The link between weight and health: does weight loss really contribute to overall health?


Weight loss does not mean being healthy

In our first article about the link between weight and health, we discussed of the concept of “healthy weight” and what science said about the body mass index (BMI). To continue, we address the limitations of scientific studies on the loss of weight and the concrete impacts of the weight-centered approach. For this article, several scientific literature reviews were consulted; you will find them at END.
In science, to establish the facts, it is necessary to rely on scientific studies (which test a hypothesis using experiments and/or observations on the ground). If you search the databases for studies concluding that a loss of weight improves health, you will find some, but several of them have limitations in their design and methodology.

The studies and their limits

Scientific studies testing the hypothesis that weight loss improves health have quite varied methodologies. Some offer an intervention (ex: dieting) while others observe without intervening, some have some dozens of participants while others have several tens of thousands (4) and some offer one plan while others offer another. Indicators of health measured also differ from one study to another: blood cholesterol, blood sugar, blood pressure, etc. However, all these variants influence the conclusions that can be drawn and can make it difficult to compare studies between them.

In addition to variability, the design and analysis of studies have certain limitations
non negligable:

  • Duration: several studies last less than a year: is the weight loss
    maintained after a year? What about health improvements? As a professional
    health, it is appropriate to propose an intervention that improves health on the
    long term.
  • Dropouts: many participants drop out prematurely without being
    always taken into account: why do they leave? In longer term studies
    (4 years or more) of a review of the literature consulted (2), the percentage of
    participants attending the follow-up appointment is on average only
  • Maintenance: weight loss, sometimes quite limited (a few kg), is often not
    not maintained during the study, even if it is of short duration. In those of
    more than a year, in general, the more time passes, the more the kg recovers.

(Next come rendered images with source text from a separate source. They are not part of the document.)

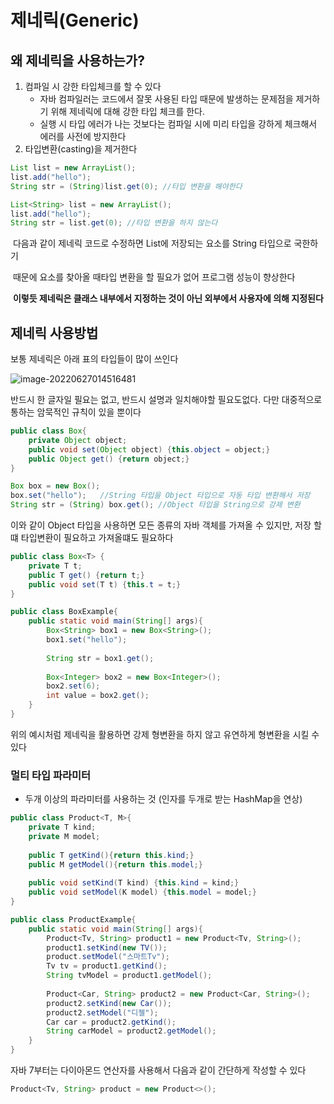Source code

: # 제네릭(Generic)



## 왜 제네릭을 사용하는가?

1. 컴파일 시 강한 타입체크를 할 수 있다
   - 자바 컴파일러는 코드에서 잘못 사용된 타입 때문에 발생하는 문제점을 제거하기 위해 제네릭에 대해 강한 타입 체크를 한다.
   - 실행 시 타입 에러가 나는 것보다는 컴파일 시에 미리 타입을 강하게 체크해서 에러를 사전에 방지한다
2. 타입변환(casting)을 제거한다

```java
List list = new ArrayList();
list.add("hello");
String str = (String)list.get(0); //타입 변환을 해야한다
```

```java
List<String> list = new ArrayList();
list.add("hello");
String str = list.get(0); //타입 변환을 하지 않는다
```

​	다음과 같이 제네릭 코드로 수정하면 List에 저장되는 요소를 String 타입으로 국한하기

​	때문에 요소를 찾아올 때타입 변환을 할 필요가 없어 프로그램 성능이 향상한다

​	**이렇듯 제네릭은 클래스 내부에서 지정하는 것이 아닌 외부에서 사용자에 의해 지정된다**



## 제네릭 사용방법

보통 제네릭은 아래 표의 타입들이 많이 쓰인다

![image-20220627014516481](C:\Users\COM\AppData\Roaming\Typora\typora-user-images\image-20220627014516481.png)

반드시 한 글자일 필요는 없고, 반드시 설명과 일치해야할 필요도없다. 다만 대중적으로 통하는 암묵적인 규칙이 있을 뿐이다

```java
public class Box{
    private Object object;
    public void set(Object object) {this.object = object;}
    public Object get() {return object;}
}
```

```java
Box box = new Box();
box.set("hello");	//String 타입을 Object 타입으로 자동 타입 변환해서 저장
String str = (String) box.get(); //Object 타입을 String으로 강제 변환
```

이와 같이 Object 타입을 사용하면 모든 종류의 자바 객체를 가져올 수 있지만, 저장 할떄 타입변환이 필요하고 가져올떄도 필요하다



```java
public class Box<T> {
    private T t;
    public T get() {return t;}
    public void set(T t) {this.t = t;}
}
```

```java
public class BoxExample{
    public static void main(String[] args){
        Box<String> box1 = new Box<String>();
        box1.set("hello");
        
        String str = box1.get();
        
        Box<Integer> box2 = new Box<Integer>();
        box2.set(6);
        int value = box2.get();
    }
}
```

위의 예시처럼 제네릭을 활용하면 강제 형변환을 하지 않고 유연하게 형변환을 시킬 수 있다



### 멀티 타입 파라미터

- 두개 이상의 파라미터를 사용하는 것 (인자를 두개로 받는 HashMap을 연상)

```java
public class Product<T, M>{
    private T kind;
    private M model;
    
    public T getKind(){return this.kind;}
    public M getModel(){return this.model;}
    
    public void setKind(T kind) {this.kind = kind;}
    public void setModel(K model) {this.model = model;}
}
```

```java
public class ProductExample{
    public static void main(String[] args){
        Product<Tv, String> product1 = new Product<Tv, String>();
        product1.setKind(new TV());
        product.setModel("스마트Tv");
        Tv tv = product1.getKind();
        String tvModel = product1.getModel();
        
        Product<Car, String> product2 = new Product<Car, String>();
        product2.setKind(new Car());
        product2.setModel("디젤");
        Car car = product2.getKind();
        String carModel = product2.getModel();
    }
}
```

자바 7부터는 다이아몬드 연산자를 사용해서 다음과 같이 간단하게 작성할 수 있다

```java
Product<Tv, String> product = new Product<>();
```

If we seek to prove that it is weight loss itself that improves health,
care must be taken to take into account the other variables that can influence this
last. Unfortunately, several studies ignore it in the analysis of their
results. Here are some of the variables in question:

  • Lifestyles: the composition of the diet and the physical activity offered
    in the study may have an impact on the health of participants regardless of the
    weight. For example, if participants have to eat more fruits and vegetables,
    only this change can decrease their risk of suffering from diseases

  • Discrimination, including fatphobia: the heavier people are, the more they
    suffer from grossophobia, which negatively influences health
    regardless of the intervention.
  • Socio-economic status and social support influence stress levels
    and health. Having better social support helps to have better health.
In short, the link between weight and health being very complex, research does not allow us to so far to prove beyond any doubt that weight loss alone improves health and will improve it in the long run.

The weight-based approach

The majority of studies take into account the physical impact of recommending the loss of weight, but do not question certain concrete impacts in the daily lives of folks. Many healthcare professionals take a weight-based approach, that is to say, aiming for their patients to be at their “healthy weight”, with very good intentions, but this intervention can have several negative impacts.
This is particularly true when the intervention leads the person to seek a excessive weight loss. Every body has a weight range at which it is naturally created to be (called natural weight). The latter may be outside the BMI category of “healthy weight” and is determined by a long list of factors, including genetics, drugs used, socio-economic environment, diet, physical activity, restriction history and many more.
When the body loses weight beyond its natural weight range, it does everything in its power to bring it back (like a thermostat): increased hunger, cravings richer foods, compulsions (overeating), insomnia, decreased energy expenditure, etc. Also, the restriction necessary to achieve this leads to significant psychological impacts: obsession with food, dysmorphia body, depression, social isolation and reduced self-esteem.
Is it a beneficial intervention if not only its impact on health is not proven beyond any doubt but it also harms mental health? Prescribe a loss weight is easily done, but putting it into practice is no small feat (pardon the pun), nor without damage. At LauGau Nutrition, we consider the mental health of our patients while by helping them adopt lifestyle habits conducive to their physical health without restriction nor rigidity.


1. Hunger, J.M., Smith, J.P. and Tomiyama, A.J. (2020), An Evidence-Based
Rationale for Adopting Weight- Inclusive Health Policy. Social Issues and Policy
Review, 14: 73-107. doi:10.1111/sipr.12062

2. Mann T, Tomiyama AJ, Westling E, Lew AM, Samuels B, Chatman J. Medicare’s
search for effective obesity treatments: diets are not the answer. Am Psychol.
2007;62(3): 220-233. doi:10.1037/0003-066X.62.3.220

3. Mauldin K, May M, Clifford D. The consequences of a weight‐centric approach to
healthcare: a case for a paradigm shift in how clinicians address body weight.
Nutr Clin Pract. 2022;1‐16. doi:10.1002/ncp.10885

4. Tomiyama AJ, Ahlstrom B, Mann T. Long‐term effects of dieting: is weight loss
related to health? Soc Personal Psychol Compass. 2013;7(12):861‐877.